::: DATA SUPPLIED
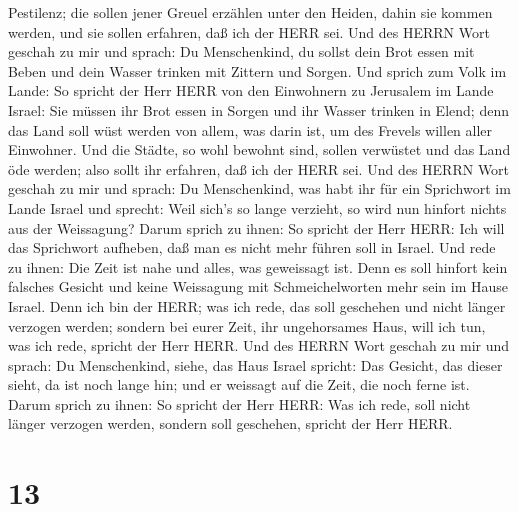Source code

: Pestilenz; die sollen jener Greuel erzählen unter den Heiden, dahin sie
kommen werden, und sie sollen erfahren, daß ich der HERR sei.
 Und des HERRN Wort geschah zu mir und sprach:
 Du Menschenkind, du sollst dein Brot essen mit Beben und
dein Wasser trinken mit Zittern und Sorgen.  Und sprich zum
Volk im Lande: So spricht der Herr HERR von den Einwohnern zu Jerusalem
im Lande Israel: Sie müssen ihr Brot essen in Sorgen und ihr Wasser
trinken in Elend; denn das Land soll wüst werden von allem, was darin
ist, um des Frevels willen aller Einwohner.  Und die
Städte, so wohl bewohnt sind, sollen verwüstet und das Land öde werden;
also sollt ihr erfahren, daß ich der HERR sei.  Und des
HERRN Wort geschah zu mir und sprach:  Du Menschenkind, was
habt ihr für ein Sprichwort im Lande Israel und sprecht: Weil sich's so
lange verzieht, so wird nun hinfort nichts aus der Weissagung?
 Darum sprich zu ihnen: So spricht der Herr HERR: Ich will
das Sprichwort aufheben, daß man es nicht mehr führen soll in Israel.
Und rede zu ihnen: Die Zeit ist nahe und alles, was geweissagt ist.
 Denn es soll hinfort kein falsches Gesicht und keine
Weissagung mit Schmeichelworten mehr sein im Hause Israel. 
Denn ich bin der HERR; was ich rede, das soll geschehen und nicht länger
verzogen werden; sondern bei eurer Zeit, ihr ungehorsames Haus, will ich
tun, was ich rede, spricht der Herr HERR.  Und des HERRN
Wort geschah zu mir und sprach:  Du Menschenkind, siehe,
das Haus Israel spricht: Das Gesicht, das dieser sieht, da ist noch
lange hin; und er weissagt auf die Zeit, die noch ferne ist.
 Darum sprich zu ihnen: So spricht der Herr HERR: Was ich
rede, soll nicht länger verzogen werden, sondern soll geschehen, spricht
der Herr HERR.

\hypertarget{section-12}{%
\section{13}\label{section-12}}

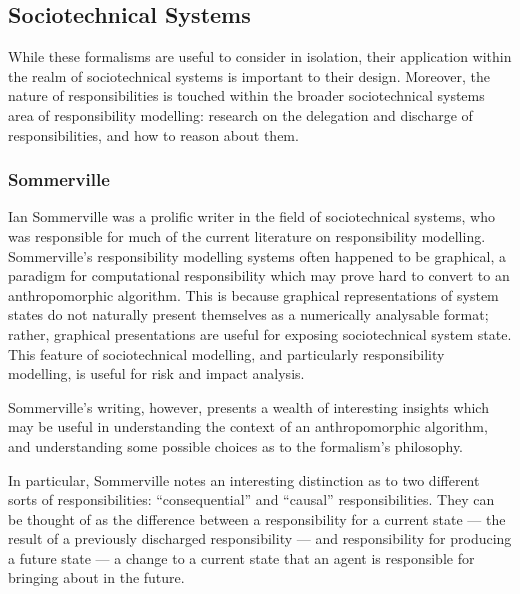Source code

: \subsection{Sociotechnical Systems}
While these formalisms are useful to consider in isolation, their application within the realm of sociotechnical systems is important to their design. Moreover, the nature of responsibilities is touched within the broader sociotechnical systems area of responsibility modelling: research on the delegation and discharge of responsibilities, and how to reason about them.\par

\subsubsection{Sommerville~\cite{sommerville_graphical_responsibility,sommerville_dependable_systems_chap_8,sommerville_dependable_systems_chapter_9}}
Ian Sommerville was a prolific writer in the field of sociotechnical systems, who was responsible for much of the current literature on responsibility modelling\cite{sommerville_graphical_responsibility,sommerville_dependable_systems_chap_8,sommerville_dependable_systems_chapter_9}. Sommerville's responsibility modelling systems often happened to be graphical\cite{sommerville_graphical_responsibility}, a paradigm for computational responsibility which may prove hard to convert to an anthropomorphic algorithm. This is because graphical representations of system states do not naturally present themselves as a numerically analysable format; rather, graphical presentations are useful for exposing sociotechnical system state. This feature of sociotechnical modelling, and particularly responsibility modelling, is useful for risk and impact analysis\cite{ObashiMethodology}.\par

Sommerville's writing, however, presents a wealth of interesting insights which may be useful in understanding the context of an anthropomorphic algorithm, and understanding some possible choices as to the formalism's philosophy.\par

In particular, Sommerville notes an interesting distinction as to two different sorts of responsibilities: ``consequential'' and ``causal'' responsibilities. They can be thought of as the difference between a responsibility for a current state --- the result of a previously discharged responsibility --- and responsibility for producing a future state --- a change to a current state that an agent is responsible for bringing about in the future.\par

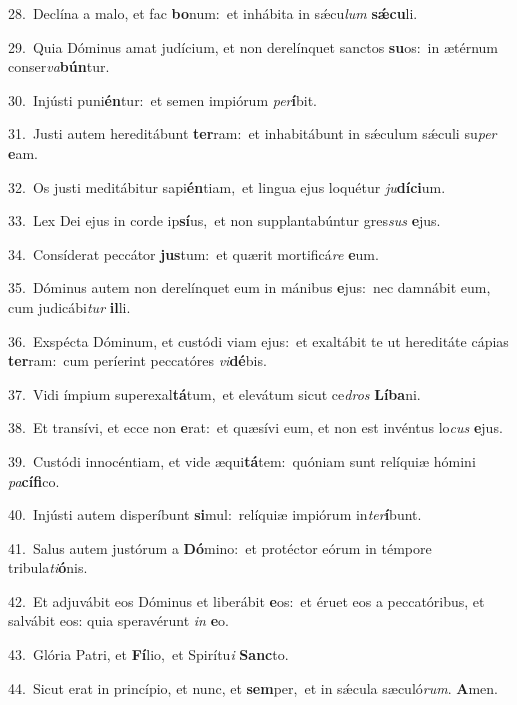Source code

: {\numbfont\textcolor{\numbcolor}{28.}}~Declína a malo, et fac \textbf{bo}\-num:~\star et inhábita in sǽcu\textit{lum} \textbf{sǽ}\-\textbf{cu}li.\par
{\numbfont\textcolor{\numbcolor}{29.}}~Quia Dóminus amat judícium, et non derelínquet sanctos \textbf{su}\-os:~\star in ætérnum conser\-\textit{va}\-\textbf{bún}tur.\par
{\numbfont\textcolor{\numbcolor}{30.}}~Injústi puni\-\textbf{én}\-tur:~\star et semen impiórum \textit{per}\-\textbf{í}bit.\par
{\numbfont\textcolor{\numbcolor}{31.}}~Justi autem hereditábunt \textbf{ter}\-ram:~\star et inhabitábunt in sǽculum sǽculi su\textit{per} \textbf{e}\-am.\par
{\numbfont\textcolor{\numbcolor}{32.}}~Os justi meditábitur sapi\-\textbf{én}\-tiam,~\star et lingua ejus loquétur \textit{ju}\-\textbf{dí}\textbf{ci}um.\par
{\numbfont\textcolor{\numbcolor}{33.}}~Lex Dei ejus in corde ip\-\textbf{sí}\-us,~\star et non supplantabúntur gres\textit{sus} \textbf{e}\-jus.\par
{\numbfont\textcolor{\numbcolor}{34.}}~Consíderat peccátor \textbf{jus}\-tum:~\star et quærit mortificá\textit{re} \textbf{e}\-um.\par
{\numbfont\textcolor{\numbcolor}{35.}}~Dóminus autem non derelínquet eum in mánibus \textbf{e}\-jus:~\star nec damnábit eum, cum judicábi\textit{tur} \textbf{il}\-li.\par
{\numbfont\textcolor{\numbcolor}{36.}}~Exspécta Dóminum, et custódi viam ejus:~\dagger et exaltábit te ut hereditáte cápias \textbf{ter}\-ram:~\star cum períerint peccatóres \textit{vi}\-\textbf{dé}bis.\par
{\numbfont\textcolor{\numbcolor}{37.}}~Vidi ímpium superexal\-\textbf{tá}\-tum,~\star et elevátum sicut ce\textit{dros} \textbf{Lí}\-\textbf{ba}ni.\par
{\numbfont\textcolor{\numbcolor}{38.}}~Et transívi, et ecce non \textbf{e}\-rat:~\star et quæsívi eum, et non est invéntus lo\textit{cus} \textbf{e}\-jus.\par
{\numbfont\textcolor{\numbcolor}{39.}}~Custódi innocéntiam, et vide æqui\-\textbf{tá}\-tem:~\star quóniam sunt relíquiæ hómini \textit{pa}\-\textbf{cí}\textbf{fi}co.\par
{\numbfont\textcolor{\numbcolor}{40.}}~Injústi autem disperíbunt \textbf{si}\-mul:~\star relíquiæ impiórum in\-\textit{ter}\-\textbf{í}bunt.\par
{\numbfont\textcolor{\numbcolor}{41.}}~Salus autem justórum a \textbf{Dó}\-mino:~\star et protéctor eórum in témpore tribula\-\textit{ti}\-\textbf{ó}nis.\par
{\numbfont\textcolor{\numbcolor}{42.}}~Et adjuvábit eos Dóminus et liberábit \textbf{e}\-os:~\star et éruet eos a peccatóribus, et salvábit eos: quia speravérunt \textit{in} \textbf{e}\-o.\par
{\numbfont\textcolor{\numbcolor}{43.}}~Glória Patri, et \textbf{Fí}\-lio,~\star et Spirítu\textit{i} \textbf{Sanc}\-to.\par
{\numbfont\textcolor{\numbcolor}{44.}}~Sicut erat in princípio, et nunc, et \textbf{sem}\-per,~\star et in sǽcula sæculó\-\textit{rum}\-. \textbf{A}\-men.\par
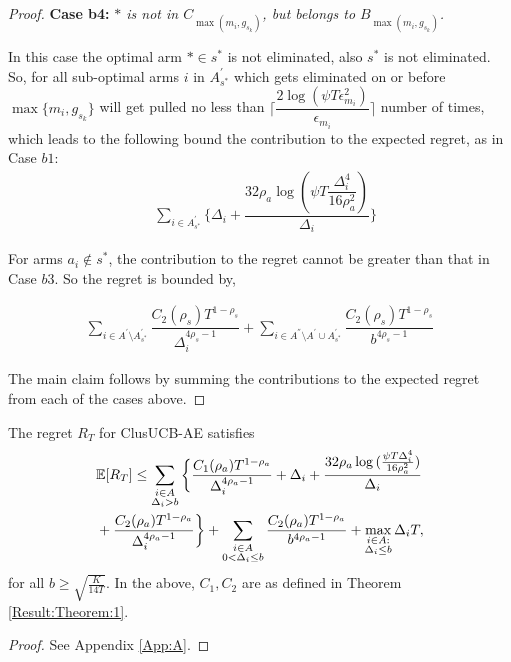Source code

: \begin{proof}
\textbf{Case b4:} \textit{${*}$ is not in $C_{\max(m_{i},g_{s_{k}})}$, but belongs to $B_{\max(m_{i},g_{s_{k}})}$.}

In this case the optimal arm ${*}\in s^{*}$ is not eliminated, also $s^{*}$ is not eliminated. So, for all sub-optimal arms $i$ in $A_{s^*}^{'}$ which gets eliminated on or before $\max \lbrace m_{i},g_{s_{k}} \rbrace$ will get pulled no less than $\bigg\lceil\dfrac{2\log{(\psi T\epsilon_{m_{i}}^{2})}}{\epsilon_{m_{i}}}\bigg\rceil$ number of times, which leads to the following bound the contribution to the expected regret, as in Case $b1$:
\begin{align*}
 &\sum_{i\in A_{s^*}^{'}}\bigg\lbrace \Delta_{i}+\dfrac{32\rho_{a}\log{(\psi T\dfrac{\Delta_{i}^{4}}{16\rho_{a}^{2}})}}{\Delta_{i}} \bigg\rbrace 
\end{align*} 

For arms $a_i \notin s^*$, the contribution to the regret cannot be greater than that in Case $b3$. So the regret is bounded by,

\begin{align*}
\sum_{i\in A^{'}\setminus A_{s^*}^{'}}\dfrac{C_{2}(\rho_{s})T^{1-\rho_{s}}}{\Delta_{i}^{4\rho_{s}-1}} +\sum_{i\in A^{''}\setminus A^{'} \cup A_{s^*}^{'}}\dfrac{C_{2}(\rho_{s})T^{1-\rho_{s}}}{b^{4\rho_{s}-1}}
\end{align*}




The main claim follows by summing the contributions to the expected regret from each of the cases above.
\end{proof}


\begin{proposition}
\label{proofTheorem:Prop:1}
The regret $R_T$ for ClusUCB-AE satisfies
\begin{align*}
&\mathbb{E} [R_{T}]\leq \sum\limits_{\substack{i\in A\\\Delta_{i} > b}}\bigg\lbrace\frac{C_{1}(\rho_{a})T^{1-\rho_{a}}}{\Delta_{i}^{4\rho_{a}-1}} + \Delta_{i}+\frac{32\rho_{a}\log{(\frac{\psi  T\Delta_{i}^{4}}{16\rho_{a}^{2}})}}{\Delta_{i}}\\
& +  \frac{C_{2}(\rho_{a})T^{1-\rho_{a}}}{\Delta_{i}^{4\rho_{a} -1}}  \bigg \rbrace +\sum\limits_{\substack{i\in A\\0 <\Delta_{i}\leq b}}\frac{C_{2}(\rho_{a})T^{1-\rho_{a}}}{b^{4\rho_{a} -1}}  + \max_{\substack{i\in A: \\ \Delta_{i}\leq b}}\Delta_{i}T,
\end{align*}
for all $b\geq\sqrt{\frac{K}{14 T}}$. In the above, $C_1, C_2$ are as defined in Theorem \ref{Result:Theorem:1}.
\end{proposition}
\begin{proof}
See Appendix \ref{App:A}.
\end{proof}

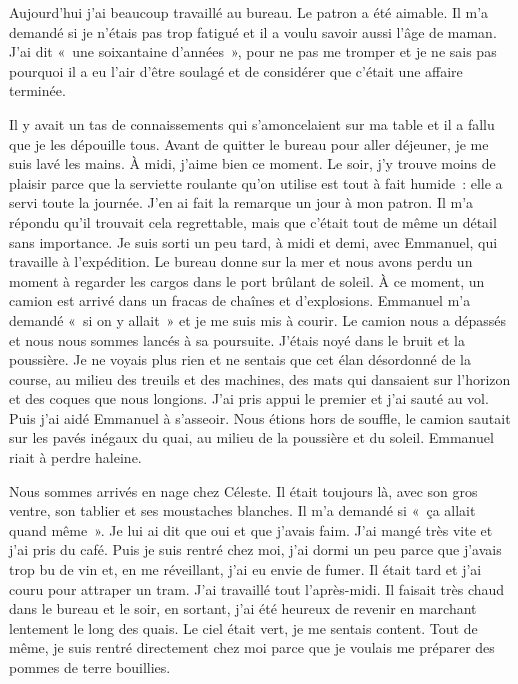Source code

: \documentclass[french,twoside]{book} %
\newcommand\chaptercont{} %
\begin{document}
\chaptercont
\noindent Aujourd’hui j’ai beaucoup travaillé au bureau. Le patron a été aimable. Il m’a demandé si je n’étais pas trop fatigué et il a voulu savoir aussi l’âge de maman. J'ai dit « une soixantaine d’années », pour ne pas me tromper et je ne sais pas pourquoi il a eu l’air d’être soulagé et de considérer que c’était une affaire terminée.\par
Il y avait un tas de connaissements qui s’amoncelaient sur ma table et il a fallu que je les dépouille tous. Avant de quitter le bureau pour aller déjeuner, je me suis lavé les mains. À midi, j’aime bien ce moment. Le soir, j’y trouve moins de plaisir parce que la serviette roulante qu’on utilise est tout à fait humide : elle a servi toute la journée. J'en ai fait la remarque un jour à mon patron. Il m’a répondu qu’il trouvait cela regrettable, mais que c’était tout de même un détail sans importance. Je suis sorti un peu tard, à midi et demi, avec Emmanuel, qui travaille à l’expédition. Le bureau donne sur la mer et nous avons perdu un moment à regarder les cargos dans le port brûlant de soleil. À ce moment, un camion est arrivé dans un fracas de chaînes et d’explosions. Emmanuel m’a demandé « si on y allait » et je me suis mis à courir. Le camion nous a dépassés et nous nous sommes lancés à sa poursuite. J'étais noyé dans le bruit et la poussière. Je ne voyais plus rien et ne sentais que cet élan désordonné de la course, au milieu des treuils et des machines, des mats qui dansaient sur l’horizon et des coques que nous longions. J'ai pris appui le premier et j’ai sauté au vol. Puis j’ai aidé Emmanuel à s’asseoir. Nous étions hors de souffle, le camion sautait sur les pavés inégaux du quai, au milieu de la poussière et du soleil. Emmanuel riait à perdre haleine.\par
Nous sommes arrivés en nage chez Céleste. Il était toujours là, avec son gros ventre, son tablier et ses moustaches blanches. Il m’a demandé si « ça allait quand même ». Je lui ai dit que oui et que j’avais faim. J'ai mangé très vite et j’ai pris du café. Puis je suis rentré chez moi, j’ai dormi un peu parce que j’avais trop bu de vin et, en me réveillant, j’ai eu envie de fumer. Il était tard et j’ai couru pour attraper un tram. J'ai travaillé tout l’après-midi. Il faisait très chaud dans le bureau et le soir, en sortant, j’ai été heureux de revenir en marchant lentement le long des quais. Le ciel était vert, je me sentais content. Tout de même, je suis rentré directement chez moi parce que je voulais me préparer des pommes de terre bouillies.\par
\end{document}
::::::
_TASK DESCRIPTION_. The word "Sprichwort" appears in some of the lines above. Copy those lines.

_ANSWER TO THE PROBLEM_.
habt ihr für ein Sprichwort im Lande Israel und sprecht: Weil sich's so
das Sprichwort aufheben, daß man es nicht mehr führen soll in Israel.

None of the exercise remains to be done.